- Interactive map of Runde West Side Bird Sanctuary
- Location: Runde, Herøy Municipality
- Nearest city: Fosnavåg
- Coordinates: 62°24′04″N 5°35′50″E﻿ / ﻿62.401112°N 5.5971122°E
- Area: 85 ha (210 acres)
- Established: 1981

Ramsar Wetland
- Designated: 27 May 2013
- Part of: Runde
- Reference no.: 2164

= Runde West Side Bird Sanctuary =

Bird sanctuary in Norway

The Runde West Side Bird Sanctuary (Runde vestside fuglefredningsområde) is a bird sanctuary and Ramsar site on the island of Runde in Herøy Municipality in Møre og Romsdal county, Norway. The area was protected in 1981 together with three other bird sanctuaries in order to "take care of rich and interesting bird life and a bird habitat, especially with respect to seabirds," according to the conservation regulations.

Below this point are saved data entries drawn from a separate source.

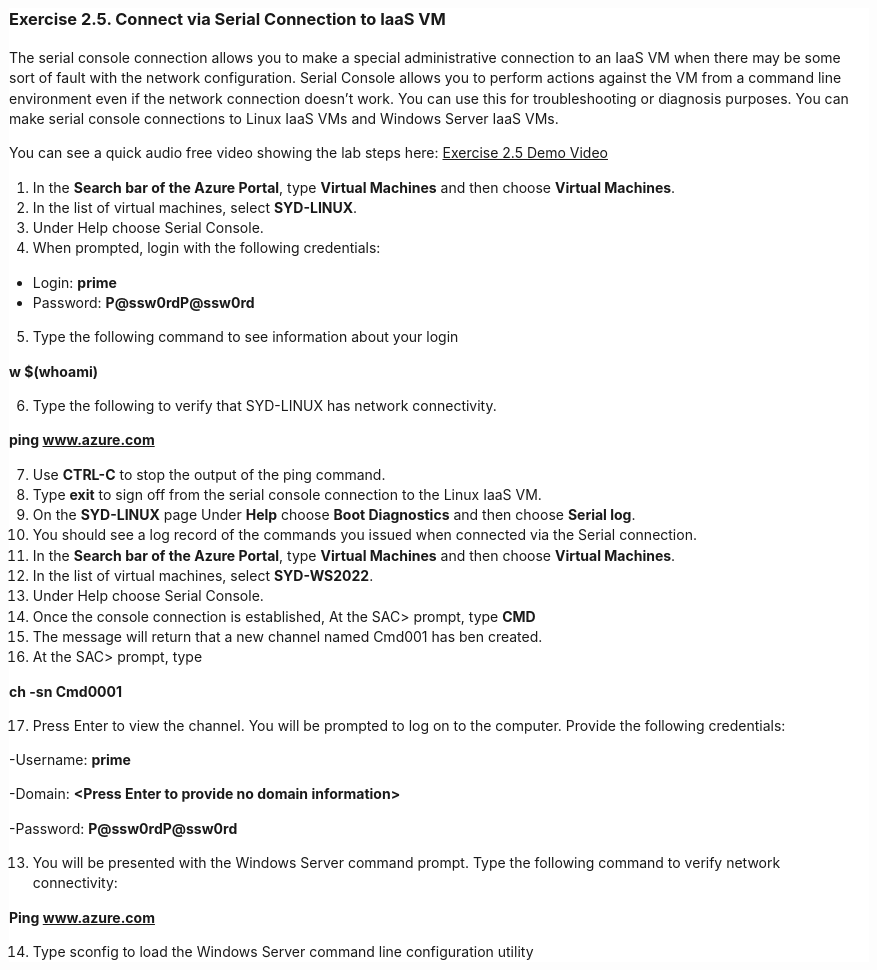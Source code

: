 ### Exercise 2.5. Connect via Serial Connection to IaaS VM

The serial console connection allows you to make a special administrative connection to an IaaS VM when there may be some sort of fault with the network configuration. Serial Console allows you to perform actions against the VM from a command line environment even if the network connection doesn’t work. You can use this for troubleshooting or diagnosis purposes. You can make serial console connections to Linux IaaS VMs and Windows Server IaaS VMs.

You can see a quick audio free video showing the lab steps here: [Exercise 2.5 Demo Video](https://youtu.be/AXhXpbMrO3M)

1. In the **Search bar of the Azure Portal**, type **Virtual Machines** and then choose **Virtual Machines**.
2. In the list of virtual machines, select **SYD-LINUX**.
3. Under Help choose Serial Console.
4. When prompted, login with the following credentials:
- Login: **prime**
- Password: **P@ssw0rdP@ssw0rd**
5.  Type the following command to see information about your login

**w $(whoami)**

6. Type the following to verify that SYD-LINUX has network connectivity.

**ping www.azure.com**

7. Use **CTRL-C** to stop the output of the ping command.
8. Type **exit** to sign off from the serial console connection to the Linux IaaS VM.
9. On the **SYD-LINUX** page Under **Help** choose **Boot Diagnostics** and then choose **Serial log**.
10. You should see a log record of the commands you issued when connected via the Serial connection.
11. In the **Search bar of the Azure Portal**, type **Virtual Machines** and then choose **Virtual Machines**.
12. In the list of virtual machines, select **SYD-WS2022**.
13. Under Help choose Serial Console.
14. Once the console connection is established, At the SAC\> prompt, type **CMD**
15. The message will return that a new channel named Cmd001 has ben created.
16. At the SAC\> prompt, type

**ch -sn Cmd0001**

17. Press Enter to view the channel. You will be prompted to log on to the computer. Provide the following credentials:

-Username: **prime**

-Domain: **\<Press Enter to provide no domain information\>**

-Password: **P@ssw0rdP@ssw0rd**

13. You will be presented with the Windows Server command prompt. Type the following command to verify network connectivity:

**Ping www.azure.com**

14. Type sconfig to load the Windows Server command line configuration utility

The four sites have a total area of 2.6 km2.

The area covers the west side of the bird cliff on Runde, from just south of the Runde Lighthouse all the way to the southwest end of the island with the Lundeura and Raudenipa viewing points.

In 2013, the area was designated a Ramsar wetland site as one of five subareas of the Runde Ramsar Site.